A text is the score of language; the words, written air. Right now, with your gaze, you extract quiet music from these paragraphs. The alphabet is a beautiful invention to preserve the trace of thought, also to communicate at a distance. But it is not the only way to make messages travel. Our ancestors found other ways to cross the horizon with their phrases. This is how they devised the language of smoke or the rhythmic language of the drums. In “The Oresteia”, Aeschylus describes how Agamemnon sends news from Troy to Greece through a row of bonfires that the watchers light successively from their guard posts, from tower to tower and from mountain to mountain, like a fiery telegraph. The Incas transmitted stories and orders through knots on their quipus, speaking with the thickness of the fringes, the colors and the ties. We have always been passionate about plots, the warp and the outcome of stories.

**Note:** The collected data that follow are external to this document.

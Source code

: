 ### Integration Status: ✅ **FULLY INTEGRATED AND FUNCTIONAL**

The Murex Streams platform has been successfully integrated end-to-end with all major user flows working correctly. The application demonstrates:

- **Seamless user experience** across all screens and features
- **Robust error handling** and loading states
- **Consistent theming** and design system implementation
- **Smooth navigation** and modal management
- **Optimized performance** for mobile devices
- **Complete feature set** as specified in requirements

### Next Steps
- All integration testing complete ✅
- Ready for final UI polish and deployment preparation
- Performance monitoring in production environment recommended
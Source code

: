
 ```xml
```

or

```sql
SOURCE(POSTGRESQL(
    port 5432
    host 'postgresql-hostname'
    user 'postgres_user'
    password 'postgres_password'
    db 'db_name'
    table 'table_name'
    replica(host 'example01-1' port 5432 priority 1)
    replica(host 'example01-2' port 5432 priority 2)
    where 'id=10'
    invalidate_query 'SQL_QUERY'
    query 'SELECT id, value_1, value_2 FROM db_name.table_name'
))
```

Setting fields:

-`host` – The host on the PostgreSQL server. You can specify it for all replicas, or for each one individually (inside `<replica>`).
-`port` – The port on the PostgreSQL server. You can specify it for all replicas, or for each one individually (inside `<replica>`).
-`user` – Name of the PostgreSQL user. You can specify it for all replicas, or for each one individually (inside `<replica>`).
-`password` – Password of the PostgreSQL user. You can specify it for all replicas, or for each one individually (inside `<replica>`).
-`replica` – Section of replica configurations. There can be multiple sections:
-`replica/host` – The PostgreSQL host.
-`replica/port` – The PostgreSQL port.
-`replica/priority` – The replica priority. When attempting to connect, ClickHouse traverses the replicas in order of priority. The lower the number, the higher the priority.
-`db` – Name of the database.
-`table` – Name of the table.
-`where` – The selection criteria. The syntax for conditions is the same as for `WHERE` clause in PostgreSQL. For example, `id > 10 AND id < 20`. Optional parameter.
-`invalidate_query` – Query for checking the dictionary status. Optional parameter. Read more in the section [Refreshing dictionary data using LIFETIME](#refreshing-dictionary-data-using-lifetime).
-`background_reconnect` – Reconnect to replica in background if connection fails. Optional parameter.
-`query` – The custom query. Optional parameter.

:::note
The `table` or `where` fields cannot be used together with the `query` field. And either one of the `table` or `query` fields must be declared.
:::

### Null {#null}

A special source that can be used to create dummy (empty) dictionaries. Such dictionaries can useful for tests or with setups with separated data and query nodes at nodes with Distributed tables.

Recently the writer Juan Camilo Rincón discovered to me an amazing method of communication created by Colombian slaves. After a rebellion and long struggles, the governor of Cartagena de Indias recognized the freedom of San Basilio de Palenque. Secret routes emerged to escape to that city, where, after a dangerous adventure, the end of servitude awaited. Those black women invented a code to memorize the itinerary: they braided their hair in the shape of a map. In that network of hairstyles that outlined the steps and pathways, their heads carried, without anyone suspecting it, the dream of an escape, the cartography of a new life.
Over the millennia we have been able to write with smoke, strings, hair; even –surprisingly– with the eyes. Using sequences of dots and dashes, Samuel Morse created an electrical system almost two centuries ago to challenge long distances. Because its signals are so simple – short and long – Morse code can also be used with sounds, lights or flashing gestures.

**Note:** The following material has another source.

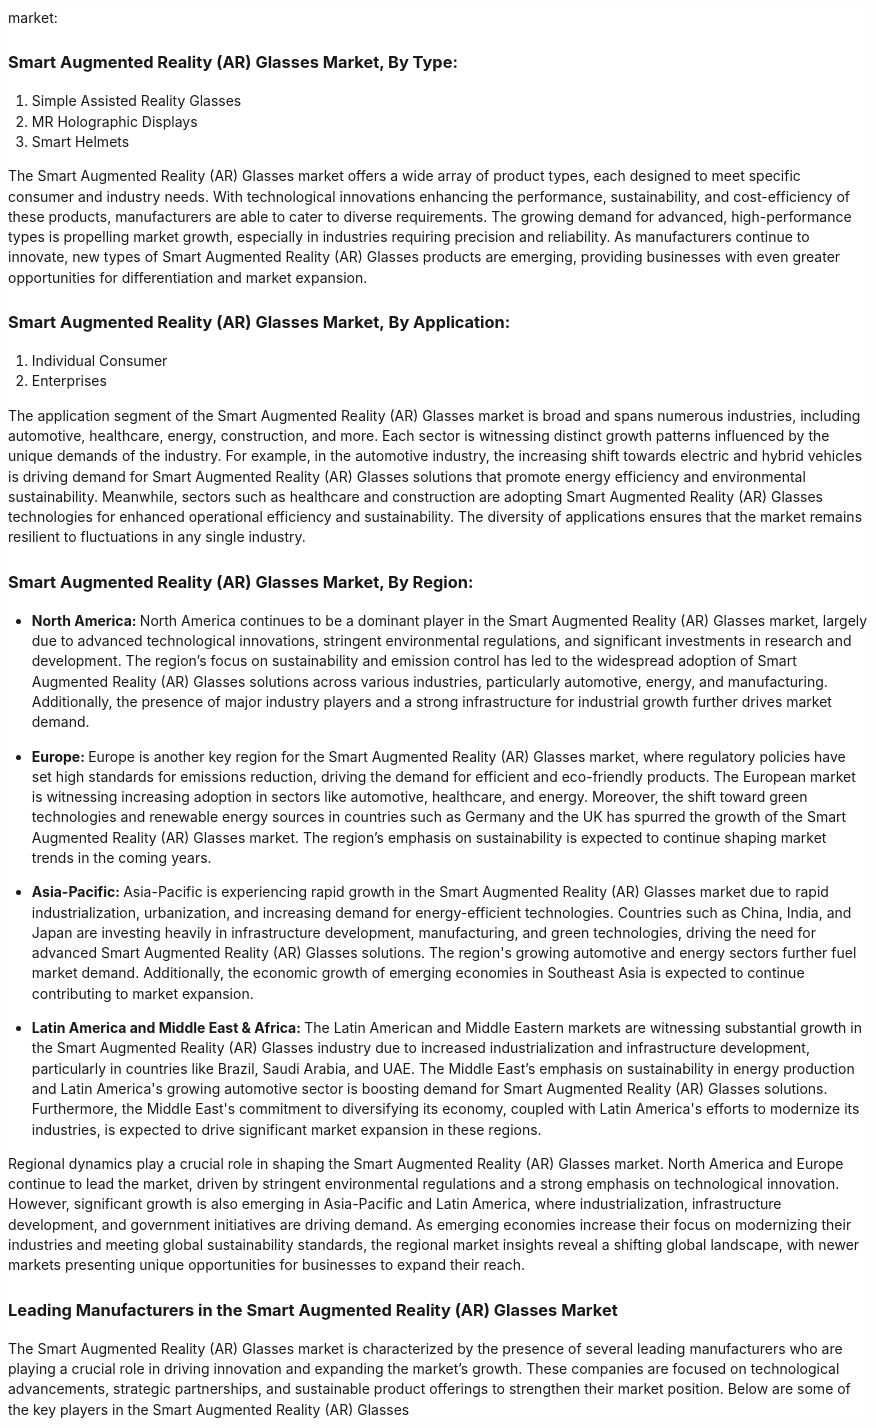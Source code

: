 market:</p><h3><strong>Smart Augmented Reality (AR) Glasses Market, By Type:<br /></strong></h3><ol><li>Simple Assisted Reality Glasses<li> MR Holographic Displays<li> Smart Helmets</li></ol><p>The Smart Augmented Reality (AR) Glasses market offers a wide array of product types, each designed to meet specific consumer and industry needs. With technological innovations enhancing the performance, sustainability, and cost-efficiency of these products, manufacturers are able to cater to diverse requirements. The growing demand for advanced, high-performance types is propelling market growth, especially in industries requiring precision and reliability. As manufacturers continue to innovate, new types of Smart Augmented Reality (AR) Glasses products are emerging, providing businesses with even greater opportunities for differentiation and market expansion.</p><h3>Smart Augmented Reality (AR) Glasses Market,&nbsp;By Application:</h3><ol><li>Individual Consumer<li> Enterprises</li></ol><p>The application segment of the Smart Augmented Reality (AR) Glasses market is broad and spans numerous industries, including automotive, healthcare, energy, construction, and more. Each sector is witnessing distinct growth patterns influenced by the unique demands of the industry. For example, in the automotive industry, the increasing shift towards electric and hybrid vehicles is driving demand for Smart Augmented Reality (AR) Glasses solutions that promote energy efficiency and environmental sustainability. Meanwhile, sectors such as healthcare and construction are adopting Smart Augmented Reality (AR) Glasses technologies for enhanced operational efficiency and sustainability. The diversity of applications ensures that the market remains resilient to fluctuations in any single industry.</p><h3>Smart Augmented Reality (AR) Glasses Market, By Region:</h3><ul><li><p><strong>North America:&nbsp;</strong>North America continues to be a dominant player in the Smart Augmented Reality (AR) Glasses market, largely due to advanced technological innovations, stringent environmental regulations, and significant investments in research and development. The region&rsquo;s focus on sustainability and emission control has led to the widespread adoption of Smart Augmented Reality (AR) Glasses solutions across various industries, particularly automotive, energy, and manufacturing. Additionally, the presence of major industry players and a strong infrastructure for industrial growth further drives market demand.</p></li><li><p><strong><strong>Europe:&nbsp;</strong></strong>Europe is another key region for the Smart Augmented Reality (AR) Glasses market, where regulatory policies have set high standards for emissions reduction, driving the demand for efficient and eco-friendly products. The European market is witnessing increasing adoption in sectors like automotive, healthcare, and energy. Moreover, the shift toward green technologies and renewable energy sources in countries such as Germany and the UK has spurred the growth of the Smart Augmented Reality (AR) Glasses market. The region&rsquo;s emphasis on sustainability is expected to continue shaping market trends in the coming years.</p></li><li><p><strong><strong>Asia-Pacific:&nbsp;</strong></strong>Asia-Pacific is experiencing rapid growth in the Smart Augmented Reality (AR) Glasses market due to rapid industrialization, urbanization, and increasing demand for energy-efficient technologies. Countries such as China, India, and Japan are investing heavily in infrastructure development, manufacturing, and green technologies, driving the need for advanced Smart Augmented Reality (AR) Glasses solutions. The region's growing automotive and energy sectors further fuel market demand. Additionally, the economic growth of emerging economies in Southeast Asia is expected to continue contributing to market expansion.</p></li><li><p><strong><strong>Latin America and Middle East &amp; Africa:&nbsp;</strong></strong>The Latin American and Middle Eastern markets are witnessing substantial growth in the Smart Augmented Reality (AR) Glasses industry due to increased industrialization and infrastructure development, particularly in countries like Brazil, Saudi Arabia, and UAE. The Middle East&rsquo;s emphasis on sustainability in energy production and Latin America's growing automotive sector is boosting demand for Smart Augmented Reality (AR) Glasses solutions. Furthermore, the Middle East's commitment to diversifying its economy, coupled with Latin America's efforts to modernize its industries, is expected to drive significant market expansion in these regions.</p></li></ul><p>Regional dynamics play a crucial role in shaping the Smart Augmented Reality (AR) Glasses market. North America and Europe continue to lead the market, driven by stringent environmental regulations and a strong emphasis on technological innovation. However, significant growth is also emerging in Asia-Pacific and Latin America, where industrialization, infrastructure development, and government initiatives are driving demand. As emerging economies increase their focus on modernizing their industries and meeting global sustainability standards, the regional market insights reveal a shifting global landscape, with newer markets presenting unique opportunities for businesses to expand their reach.</p><h3><strong>Leading Manufacturers in the Smart Augmented Reality (AR) Glasses Market</strong></h3><p>The Smart Augmented Reality (AR) Glasses market is characterized by the presence of several leading manufacturers who are playing a crucial role in driving innovation and expanding the market&rsquo;s growth. These companies are focused on technological advancements, strategic partnerships, and sustainable product offerings to strengthen their market position. Below are some of the key players in the Smart Augmented Reality (AR) Glasses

In 1966, an American pilot prisoner of war in Vietnam was forced to record a television interview. As he recited the speech dictated by his captors in front of the camera, he blinked the word “torture” in Morse. In an unexpected communicative pirouette, his face was able to send two messages at the same time and thus managed to narrate all the sides of his story.
We are intertwined beings, we make tapestries of words, we are knotted by the threads of language. From the moment we are born we send signals with our hands, the arch of our eyebrows, our hesitations. Therefore, when someone is transparent, when their gaze and gesture clearly reflect what they feel, we say that they are an open book. Mysterious writings reveal our history: the grooves of wrinkles and the incisions of time, like the rings of trees; the scars; the calligraphy of motherhood; tattoo illustrations; highlighting dark circles; the smudges of the bruises. In the film “The Pillow Book”, by Peter Greenaway, a young writer receives a letter from an editor reproaching her that her verses are not worth the paper on which they are written. From then on, she wrote her poems with exquisite skill in the skin of her lovers, creating carnal books that earned her enormous success. I look at my son engrossed in his reading and try to read his hands clinging to the book, his eyes walking along the lines, his lips drawing syllables in the air. Our bodies are page, atlas and score: they narrate what is not written.